Гамлет — сквозной сюжет и жизни, и творчества Тарковского. Шекспировский образ не отступает, тревожит его и у порога небытия.
Принца Датского он хотел видеть именно в исполнении Солоницына. Роль же Гертруды должна была играть Маргарита Терехова, хотя претендовала на нее и Лариса Тарковская. Вопрос с приглашением Тереховой решался долго и сложно. К постановке режиссер приступил вплотную в конце декабря 1975 года.
Сразу же потребовалось разыскать все имеющиеся переводы шекспировской трагедии на русский язык. С их изучения началась работа над спектаклем. Тарковский был убежден, что «Шекспира надо искать и открывать». Репетициям предшествовала длительная подготовка. С первой встречи Андрей попросил ассистента Владимира Седова[194], режиссера Малого театра, записывать все его соображения и их общие рассуждения и прикидки. По его словам, все это должно было понадобиться в процессе работы с актерами. Особенно на последнем этапе, когда можно будет проверить себя, сверяя результат с первоначальным замыслом. Из переводов Тарковский предпочел прозаический подстрочный перевод М. Морозова. В нем режиссер ощущал корни Шекспира, его первозданность. Он собирался сделать свою сценическую редакцию перевода Пастернака, выверяя его по Морозову.

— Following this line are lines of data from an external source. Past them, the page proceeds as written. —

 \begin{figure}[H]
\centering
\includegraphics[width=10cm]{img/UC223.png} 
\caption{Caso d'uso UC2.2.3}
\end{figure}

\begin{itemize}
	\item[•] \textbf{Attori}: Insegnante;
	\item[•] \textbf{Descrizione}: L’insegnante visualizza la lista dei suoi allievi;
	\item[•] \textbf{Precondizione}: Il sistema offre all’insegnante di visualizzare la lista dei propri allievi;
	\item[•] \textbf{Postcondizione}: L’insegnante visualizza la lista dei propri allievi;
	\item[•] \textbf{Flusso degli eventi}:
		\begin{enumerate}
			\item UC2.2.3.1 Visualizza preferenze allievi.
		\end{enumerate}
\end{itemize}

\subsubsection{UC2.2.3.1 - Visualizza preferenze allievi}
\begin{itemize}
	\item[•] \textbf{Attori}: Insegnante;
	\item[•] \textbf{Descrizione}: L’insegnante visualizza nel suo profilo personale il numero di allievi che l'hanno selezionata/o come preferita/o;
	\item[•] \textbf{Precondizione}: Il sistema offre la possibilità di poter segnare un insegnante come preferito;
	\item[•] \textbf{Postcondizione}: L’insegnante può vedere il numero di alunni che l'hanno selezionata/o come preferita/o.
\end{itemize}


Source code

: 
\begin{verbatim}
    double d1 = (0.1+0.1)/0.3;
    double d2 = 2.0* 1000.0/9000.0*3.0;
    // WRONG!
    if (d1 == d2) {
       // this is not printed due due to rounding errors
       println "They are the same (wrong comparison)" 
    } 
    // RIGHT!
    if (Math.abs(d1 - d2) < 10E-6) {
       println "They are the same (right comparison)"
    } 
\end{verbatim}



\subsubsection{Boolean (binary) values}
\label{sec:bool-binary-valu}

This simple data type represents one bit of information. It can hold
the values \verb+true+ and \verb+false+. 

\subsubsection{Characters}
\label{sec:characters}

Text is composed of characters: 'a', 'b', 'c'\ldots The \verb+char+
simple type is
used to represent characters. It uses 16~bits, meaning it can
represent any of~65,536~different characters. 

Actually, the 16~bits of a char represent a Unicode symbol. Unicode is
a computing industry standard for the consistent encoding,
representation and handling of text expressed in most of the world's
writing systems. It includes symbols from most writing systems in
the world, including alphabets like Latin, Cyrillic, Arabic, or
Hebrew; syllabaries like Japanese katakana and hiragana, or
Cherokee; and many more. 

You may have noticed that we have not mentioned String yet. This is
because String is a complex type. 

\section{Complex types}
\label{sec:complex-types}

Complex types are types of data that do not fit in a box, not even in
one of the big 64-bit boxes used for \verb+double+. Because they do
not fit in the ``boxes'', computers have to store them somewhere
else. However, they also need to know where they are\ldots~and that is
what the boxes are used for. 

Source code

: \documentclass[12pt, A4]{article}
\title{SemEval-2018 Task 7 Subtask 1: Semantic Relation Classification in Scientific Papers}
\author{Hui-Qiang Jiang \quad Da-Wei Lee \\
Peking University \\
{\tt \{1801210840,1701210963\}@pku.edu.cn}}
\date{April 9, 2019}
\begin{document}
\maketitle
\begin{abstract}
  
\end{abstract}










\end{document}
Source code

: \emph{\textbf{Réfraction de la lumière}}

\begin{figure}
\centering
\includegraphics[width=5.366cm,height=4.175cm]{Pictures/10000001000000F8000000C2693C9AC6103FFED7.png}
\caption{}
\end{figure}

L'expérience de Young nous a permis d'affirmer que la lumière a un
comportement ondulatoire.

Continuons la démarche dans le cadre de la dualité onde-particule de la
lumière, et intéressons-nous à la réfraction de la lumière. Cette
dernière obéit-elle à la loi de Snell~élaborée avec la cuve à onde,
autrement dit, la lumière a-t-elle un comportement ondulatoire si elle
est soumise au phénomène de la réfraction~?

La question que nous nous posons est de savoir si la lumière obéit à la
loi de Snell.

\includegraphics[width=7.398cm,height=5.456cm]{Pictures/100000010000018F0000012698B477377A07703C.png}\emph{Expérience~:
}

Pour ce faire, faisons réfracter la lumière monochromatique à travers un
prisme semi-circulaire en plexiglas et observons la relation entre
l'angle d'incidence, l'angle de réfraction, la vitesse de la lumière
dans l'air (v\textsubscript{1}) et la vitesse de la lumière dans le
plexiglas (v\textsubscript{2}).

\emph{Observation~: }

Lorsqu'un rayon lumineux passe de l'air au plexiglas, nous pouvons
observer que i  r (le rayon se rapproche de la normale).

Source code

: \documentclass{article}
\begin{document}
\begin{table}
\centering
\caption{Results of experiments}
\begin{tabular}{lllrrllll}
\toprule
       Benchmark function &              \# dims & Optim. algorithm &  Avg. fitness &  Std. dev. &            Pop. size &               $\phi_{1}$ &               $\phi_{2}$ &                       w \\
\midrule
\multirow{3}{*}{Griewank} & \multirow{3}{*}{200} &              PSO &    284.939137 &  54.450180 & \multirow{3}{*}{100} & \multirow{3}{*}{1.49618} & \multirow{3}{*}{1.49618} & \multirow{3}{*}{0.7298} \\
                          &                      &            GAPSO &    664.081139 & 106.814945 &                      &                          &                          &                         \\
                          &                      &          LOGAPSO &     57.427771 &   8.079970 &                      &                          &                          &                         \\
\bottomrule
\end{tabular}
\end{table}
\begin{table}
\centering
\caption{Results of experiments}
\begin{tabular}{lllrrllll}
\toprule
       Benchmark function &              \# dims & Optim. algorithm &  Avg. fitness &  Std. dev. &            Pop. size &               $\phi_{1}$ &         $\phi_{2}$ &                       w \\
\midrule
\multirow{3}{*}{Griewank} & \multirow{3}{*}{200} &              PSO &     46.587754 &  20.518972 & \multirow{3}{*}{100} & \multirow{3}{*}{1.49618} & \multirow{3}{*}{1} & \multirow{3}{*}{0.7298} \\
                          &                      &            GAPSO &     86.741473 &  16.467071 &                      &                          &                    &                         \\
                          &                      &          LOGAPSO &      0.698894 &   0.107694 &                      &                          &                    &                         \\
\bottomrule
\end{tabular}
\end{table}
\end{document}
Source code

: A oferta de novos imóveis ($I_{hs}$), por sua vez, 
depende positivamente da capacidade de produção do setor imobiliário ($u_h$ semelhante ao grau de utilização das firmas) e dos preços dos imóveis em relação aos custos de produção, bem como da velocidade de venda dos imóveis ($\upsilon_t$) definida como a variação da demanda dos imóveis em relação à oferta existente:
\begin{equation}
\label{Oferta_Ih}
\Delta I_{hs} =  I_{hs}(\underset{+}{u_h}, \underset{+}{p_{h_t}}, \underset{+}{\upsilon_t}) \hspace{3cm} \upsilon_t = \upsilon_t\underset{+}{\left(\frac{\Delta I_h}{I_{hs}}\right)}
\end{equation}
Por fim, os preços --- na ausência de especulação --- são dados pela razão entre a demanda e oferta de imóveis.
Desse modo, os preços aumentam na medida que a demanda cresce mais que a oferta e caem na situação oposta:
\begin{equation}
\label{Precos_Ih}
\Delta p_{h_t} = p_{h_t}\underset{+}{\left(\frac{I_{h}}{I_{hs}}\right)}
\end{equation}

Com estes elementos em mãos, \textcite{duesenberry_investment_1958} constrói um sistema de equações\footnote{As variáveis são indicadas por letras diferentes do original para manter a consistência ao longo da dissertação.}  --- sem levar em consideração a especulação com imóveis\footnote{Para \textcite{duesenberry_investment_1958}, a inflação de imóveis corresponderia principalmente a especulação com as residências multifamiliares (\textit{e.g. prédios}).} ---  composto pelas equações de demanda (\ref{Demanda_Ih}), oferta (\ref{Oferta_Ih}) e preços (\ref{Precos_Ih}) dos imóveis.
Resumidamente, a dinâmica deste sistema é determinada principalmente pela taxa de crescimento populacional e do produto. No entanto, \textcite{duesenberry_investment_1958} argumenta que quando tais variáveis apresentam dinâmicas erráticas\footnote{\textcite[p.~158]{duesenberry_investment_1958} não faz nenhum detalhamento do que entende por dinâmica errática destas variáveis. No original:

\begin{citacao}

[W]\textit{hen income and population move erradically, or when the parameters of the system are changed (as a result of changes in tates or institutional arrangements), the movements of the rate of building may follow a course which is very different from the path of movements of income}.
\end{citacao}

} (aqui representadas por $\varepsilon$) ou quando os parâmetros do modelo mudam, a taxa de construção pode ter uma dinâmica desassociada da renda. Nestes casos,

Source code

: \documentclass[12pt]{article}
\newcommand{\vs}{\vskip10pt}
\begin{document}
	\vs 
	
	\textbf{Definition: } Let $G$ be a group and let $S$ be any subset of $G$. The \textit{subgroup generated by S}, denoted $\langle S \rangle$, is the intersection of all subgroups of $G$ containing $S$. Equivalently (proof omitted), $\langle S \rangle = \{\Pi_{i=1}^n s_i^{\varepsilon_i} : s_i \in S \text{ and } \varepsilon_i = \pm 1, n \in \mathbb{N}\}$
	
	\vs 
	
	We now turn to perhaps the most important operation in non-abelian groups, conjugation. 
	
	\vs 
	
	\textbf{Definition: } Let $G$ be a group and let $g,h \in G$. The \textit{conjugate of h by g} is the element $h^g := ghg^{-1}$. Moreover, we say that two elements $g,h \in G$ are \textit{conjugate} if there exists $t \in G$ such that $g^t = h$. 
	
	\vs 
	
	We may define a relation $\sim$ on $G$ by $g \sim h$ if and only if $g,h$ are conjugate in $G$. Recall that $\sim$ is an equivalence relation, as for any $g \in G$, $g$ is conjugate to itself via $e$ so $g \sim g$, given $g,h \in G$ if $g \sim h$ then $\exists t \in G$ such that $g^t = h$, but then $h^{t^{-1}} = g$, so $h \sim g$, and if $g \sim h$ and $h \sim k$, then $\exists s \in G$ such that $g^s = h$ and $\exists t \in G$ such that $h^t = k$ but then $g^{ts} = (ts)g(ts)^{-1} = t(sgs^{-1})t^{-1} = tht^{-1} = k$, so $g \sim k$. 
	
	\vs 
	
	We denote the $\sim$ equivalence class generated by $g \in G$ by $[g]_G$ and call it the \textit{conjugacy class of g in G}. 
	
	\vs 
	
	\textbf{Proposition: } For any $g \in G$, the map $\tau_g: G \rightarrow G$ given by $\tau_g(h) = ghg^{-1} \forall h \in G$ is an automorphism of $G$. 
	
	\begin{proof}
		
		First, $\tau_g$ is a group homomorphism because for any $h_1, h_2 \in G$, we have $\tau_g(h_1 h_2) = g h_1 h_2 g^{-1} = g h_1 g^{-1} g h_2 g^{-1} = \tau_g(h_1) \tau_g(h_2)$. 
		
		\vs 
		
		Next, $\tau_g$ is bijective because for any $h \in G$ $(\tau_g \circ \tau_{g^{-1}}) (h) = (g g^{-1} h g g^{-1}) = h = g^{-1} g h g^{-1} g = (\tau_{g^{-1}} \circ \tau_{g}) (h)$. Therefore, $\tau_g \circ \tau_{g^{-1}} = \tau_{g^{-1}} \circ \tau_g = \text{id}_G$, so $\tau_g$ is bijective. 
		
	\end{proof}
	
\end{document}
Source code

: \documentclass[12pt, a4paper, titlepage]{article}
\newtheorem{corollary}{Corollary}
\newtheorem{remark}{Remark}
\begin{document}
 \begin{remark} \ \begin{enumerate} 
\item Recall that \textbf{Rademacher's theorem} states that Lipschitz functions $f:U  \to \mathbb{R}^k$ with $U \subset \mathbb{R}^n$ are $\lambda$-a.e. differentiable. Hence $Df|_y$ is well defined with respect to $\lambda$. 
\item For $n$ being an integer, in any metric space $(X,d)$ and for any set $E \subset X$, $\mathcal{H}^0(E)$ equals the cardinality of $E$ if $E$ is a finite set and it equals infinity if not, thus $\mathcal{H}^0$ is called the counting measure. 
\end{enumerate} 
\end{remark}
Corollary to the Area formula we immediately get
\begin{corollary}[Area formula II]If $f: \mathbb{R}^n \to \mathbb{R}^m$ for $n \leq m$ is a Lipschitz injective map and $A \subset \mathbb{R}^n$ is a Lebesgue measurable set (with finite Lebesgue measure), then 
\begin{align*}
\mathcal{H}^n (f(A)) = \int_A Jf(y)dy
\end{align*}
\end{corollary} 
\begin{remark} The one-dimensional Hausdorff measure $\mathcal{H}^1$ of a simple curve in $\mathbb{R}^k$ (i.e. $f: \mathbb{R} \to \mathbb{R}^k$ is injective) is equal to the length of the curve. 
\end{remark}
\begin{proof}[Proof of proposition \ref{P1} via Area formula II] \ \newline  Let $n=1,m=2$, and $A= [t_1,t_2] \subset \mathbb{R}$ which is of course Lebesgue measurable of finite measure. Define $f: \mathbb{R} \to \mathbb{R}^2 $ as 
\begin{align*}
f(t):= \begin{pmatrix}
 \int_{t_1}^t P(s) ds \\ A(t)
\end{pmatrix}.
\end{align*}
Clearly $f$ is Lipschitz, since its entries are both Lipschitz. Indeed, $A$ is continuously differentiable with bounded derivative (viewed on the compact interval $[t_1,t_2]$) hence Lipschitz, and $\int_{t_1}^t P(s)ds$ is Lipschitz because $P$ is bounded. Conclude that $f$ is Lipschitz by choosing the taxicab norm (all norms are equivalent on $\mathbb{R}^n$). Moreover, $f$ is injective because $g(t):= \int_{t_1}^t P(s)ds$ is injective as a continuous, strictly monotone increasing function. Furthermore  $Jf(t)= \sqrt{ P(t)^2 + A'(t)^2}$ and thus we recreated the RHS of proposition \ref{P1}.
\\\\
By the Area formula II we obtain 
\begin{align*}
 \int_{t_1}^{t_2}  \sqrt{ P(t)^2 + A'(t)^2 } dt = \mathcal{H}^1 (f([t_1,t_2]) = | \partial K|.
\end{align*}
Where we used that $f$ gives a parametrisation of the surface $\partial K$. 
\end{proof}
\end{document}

«Гамлет намного опередил свое время, и, когда он понимает, что именно ему предстоит разрушить этот мир, он начинает мстить и тут становится таким, как все, и поэтому гибнет. Эта шекспировская идея не дает мне покоя. Вообще может ли человек судить другого человека, и может ли один проливать кровь другого? Я считаю, что человек не может, не имеет права судить другого. Общество — может! К сожалению, может! И тут ничего не поделаешь… В этом трагедия Гамлета. Гамлет после встречи с Призраком свою жизнь посвящает мести и от этого гибнет сам, он сам себя убивает, это самоубийство, он не выдержал крови, кровью невозможно установить добро… Гамлет, в моем понимании, гибнет не тогда, когда он физически в конце умирает, а сразу после “мышеловки ”, как только он понимает, что уподобляется ничтожеству Клавдия» .
Как видим, главный вопрос Гамлета, с точки зрения режиссера, это и вопрос самого Тарковского: «Как быть с “ошибочным” миром, если ты решил, что именно тебе надлежит его исправить, поскольку именно ты постиг его “ошибочность”? Как быть, если этот мир есть одновременно и ты сам, и твой дом?»